REQUIREMENT ->
Repeat the entries that follow, exactly as they are written.

(Stored data)
------------------------------------------------------------------------

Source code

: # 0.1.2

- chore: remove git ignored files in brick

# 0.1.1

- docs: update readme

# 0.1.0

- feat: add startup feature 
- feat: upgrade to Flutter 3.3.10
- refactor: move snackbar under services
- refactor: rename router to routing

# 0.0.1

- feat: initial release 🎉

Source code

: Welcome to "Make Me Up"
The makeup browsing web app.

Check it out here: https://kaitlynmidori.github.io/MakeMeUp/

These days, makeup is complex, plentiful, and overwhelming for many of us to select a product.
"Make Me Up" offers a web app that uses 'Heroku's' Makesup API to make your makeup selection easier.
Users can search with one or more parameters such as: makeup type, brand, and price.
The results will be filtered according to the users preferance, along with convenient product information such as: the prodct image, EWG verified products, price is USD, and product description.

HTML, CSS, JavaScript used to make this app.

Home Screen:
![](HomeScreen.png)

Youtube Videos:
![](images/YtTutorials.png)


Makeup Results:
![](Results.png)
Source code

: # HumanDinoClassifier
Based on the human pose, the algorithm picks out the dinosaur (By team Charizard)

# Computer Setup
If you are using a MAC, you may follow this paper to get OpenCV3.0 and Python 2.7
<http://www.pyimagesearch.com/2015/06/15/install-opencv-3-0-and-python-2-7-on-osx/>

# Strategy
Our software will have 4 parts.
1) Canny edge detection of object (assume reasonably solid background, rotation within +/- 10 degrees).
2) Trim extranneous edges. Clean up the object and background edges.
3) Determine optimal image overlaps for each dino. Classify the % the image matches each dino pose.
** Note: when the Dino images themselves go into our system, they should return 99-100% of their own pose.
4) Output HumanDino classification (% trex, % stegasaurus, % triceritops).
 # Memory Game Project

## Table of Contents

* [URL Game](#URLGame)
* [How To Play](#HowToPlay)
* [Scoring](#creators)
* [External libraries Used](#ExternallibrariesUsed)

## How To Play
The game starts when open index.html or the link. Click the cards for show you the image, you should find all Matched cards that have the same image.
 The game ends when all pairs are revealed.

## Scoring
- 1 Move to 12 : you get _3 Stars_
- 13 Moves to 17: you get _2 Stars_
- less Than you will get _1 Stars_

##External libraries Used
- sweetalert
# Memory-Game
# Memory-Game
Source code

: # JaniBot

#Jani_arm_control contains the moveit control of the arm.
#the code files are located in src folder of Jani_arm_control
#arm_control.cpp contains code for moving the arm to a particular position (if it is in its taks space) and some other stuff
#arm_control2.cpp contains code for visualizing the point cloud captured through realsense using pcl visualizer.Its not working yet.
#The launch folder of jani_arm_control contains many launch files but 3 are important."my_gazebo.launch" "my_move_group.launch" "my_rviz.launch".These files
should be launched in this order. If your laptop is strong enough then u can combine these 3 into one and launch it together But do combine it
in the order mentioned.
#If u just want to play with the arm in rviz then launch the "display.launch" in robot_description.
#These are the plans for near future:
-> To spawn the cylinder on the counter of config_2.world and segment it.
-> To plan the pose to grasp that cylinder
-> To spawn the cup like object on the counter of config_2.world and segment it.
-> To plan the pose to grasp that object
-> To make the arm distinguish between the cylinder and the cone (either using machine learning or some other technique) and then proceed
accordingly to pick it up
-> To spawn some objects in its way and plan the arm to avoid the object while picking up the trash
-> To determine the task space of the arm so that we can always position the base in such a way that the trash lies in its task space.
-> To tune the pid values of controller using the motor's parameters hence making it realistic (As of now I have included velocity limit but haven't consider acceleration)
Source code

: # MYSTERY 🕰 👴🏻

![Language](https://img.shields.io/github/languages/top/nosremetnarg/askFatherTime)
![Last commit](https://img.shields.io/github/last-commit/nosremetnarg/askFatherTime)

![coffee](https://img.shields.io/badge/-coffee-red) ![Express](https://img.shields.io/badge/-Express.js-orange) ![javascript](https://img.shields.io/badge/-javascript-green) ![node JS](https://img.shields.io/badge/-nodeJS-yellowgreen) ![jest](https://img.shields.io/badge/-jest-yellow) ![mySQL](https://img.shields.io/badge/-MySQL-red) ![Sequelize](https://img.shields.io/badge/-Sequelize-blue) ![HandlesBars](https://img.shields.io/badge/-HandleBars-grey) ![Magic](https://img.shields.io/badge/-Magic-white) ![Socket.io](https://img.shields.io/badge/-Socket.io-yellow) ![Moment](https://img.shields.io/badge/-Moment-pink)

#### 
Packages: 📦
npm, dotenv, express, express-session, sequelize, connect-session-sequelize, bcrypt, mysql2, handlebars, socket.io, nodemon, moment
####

------------------------------------------------------------------------

EXPECTED ANSWER ->
Source code

: # 0.1.2

- chore: remove git ignored files in brick

# 0.1.1

- docs: update readme

# 0.1.0

- feat: add startup feature 
- feat: upgrade to Flutter 3.3.10
- refactor: move snackbar under services
- refactor: rename router to routing

# 0.0.1

- feat: initial release 🎉

Source code

: Welcome to "Make Me Up"
The makeup browsing web app.

Check it out here: https://kaitlynmidori.github.io/MakeMeUp/

These days, makeup is complex, plentiful, and overwhelming for many of us to select a product.
"Make Me Up" offers a web app that uses 'Heroku's' Makesup API to make your makeup selection easier.
Users can search with one or more parameters such as: makeup type, brand, and price.
The results will be filtered according to the users preferance, along with convenient product information such as: the prodct image, EWG verified products, price is USD, and product description.

HTML, CSS, JavaScript used to make this app.

Home Screen:
![](HomeScreen.png)

Youtube Videos:
![](images/YtTutorials.png)


Makeup Results:
![](Results.png)
Source code

: # HumanDinoClassifier
Based on the human pose, the algorithm picks out the dinosaur (By team Charizard)

# Computer Setup
If you are using a MAC, you may follow this paper to get OpenCV3.0 and Python 2.7
<http://www.pyimagesearch.com/2015/06/15/install-opencv-3-0-and-python-2-7-on-osx/>

# Strategy
Our software will have 4 parts.
1) Canny edge detection of object (assume reasonably solid background, rotation within +/- 10 degrees).
2) Trim extranneous edges. Clean up the object and background edges.
3) Determine optimal image overlaps for each dino. Classify the % the image matches each dino pose.
** Note: when the Dino images themselves go into our system, they should return 99-100% of their own pose.
4) Output HumanDino classification (% trex, % stegasaurus, % triceritops).
 # Memory Game Project

## Table of Contents

* [URL Game](#URLGame)
* [How To Play](#HowToPlay)
* [Scoring](#creators)
* [External libraries Used](#ExternallibrariesUsed)

## How To Play
The game starts when open index.html or the link. Click the cards for show you the image, you should find all Matched cards that have the same image.
 The game ends when all pairs are revealed.

## Scoring
- 1 Move to 12 : you get _3 Stars_
- 13 Moves to 17: you get _2 Stars_
- less Than you will get _1 Stars_

##External libraries Used
- sweetalert
# Memory-Game
# Memory-Game
Source code

: # JaniBot

#Jani_arm_control contains the moveit control of the arm.
#the code files are located in src folder of Jani_arm_control
#arm_control.cpp contains code for moving the arm to a particular position (if it is in its taks space) and some other stuff
#arm_control2.cpp contains code for visualizing the point cloud captured through realsense using pcl visualizer.Its not working yet.
#The launch folder of jani_arm_control contains many launch files but 3 are important."my_gazebo.launch" "my_move_group.launch" "my_rviz.launch".These files
should be launched in this order. If your laptop is strong enough then u can combine these 3 into one and launch it together But do combine it
in the order mentioned.
#If u just want to play with the arm in rviz then launch the "display.launch" in robot_description.
#These are the plans for near future:
-> To spawn the cylinder on the counter of config_2.world and segment it.
-> To plan the pose to grasp that cylinder
-> To spawn the cup like object on the counter of config_2.world and segment it.
-> To plan the pose to grasp that object
-> To make the arm distinguish between the cylinder and the cone (either using machine learning or some other technique) and then proceed
accordingly to pick it up
-> To spawn some objects in its way and plan the arm to avoid the object while picking up the trash
-> To determine the task space of the arm so that we can always position the base in such a way that the trash lies in its task space.
-> To tune the pid values of controller using the motor's parameters hence making it realistic (As of now I have included velocity limit but haven't consider acceleration)
Source code

: # MYSTERY 🕰 👴🏻

![Language](https://img.shields.io/github/languages/top/nosremetnarg/askFatherTime)
![Last commit](https://img.shields.io/github/last-commit/nosremetnarg/askFatherTime)

![coffee](https://img.shields.io/badge/-coffee-red) ![Express](https://img.shields.io/badge/-Express.js-orange) ![javascript](https://img.shields.io/badge/-javascript-green) ![node JS](https://img.shields.io/badge/-nodeJS-yellowgreen) ![jest](https://img.shields.io/badge/-jest-yellow) ![mySQL](https://img.shields.io/badge/-MySQL-red) ![Sequelize](https://img.shields.io/badge/-Sequelize-blue) ![HandlesBars](https://img.shields.io/badge/-HandleBars-grey) ![Magic](https://img.shields.io/badge/-Magic-white) ![Socket.io](https://img.shields.io/badge/-Socket.io-yellow) ![Moment](https://img.shields.io/badge/-Moment-pink)

#### 
Packages: 📦
npm, dotenv, express, express-session, sequelize, connect-session-sequelize, bcrypt, mysql2, handlebars, socket.io, nodemon, moment
####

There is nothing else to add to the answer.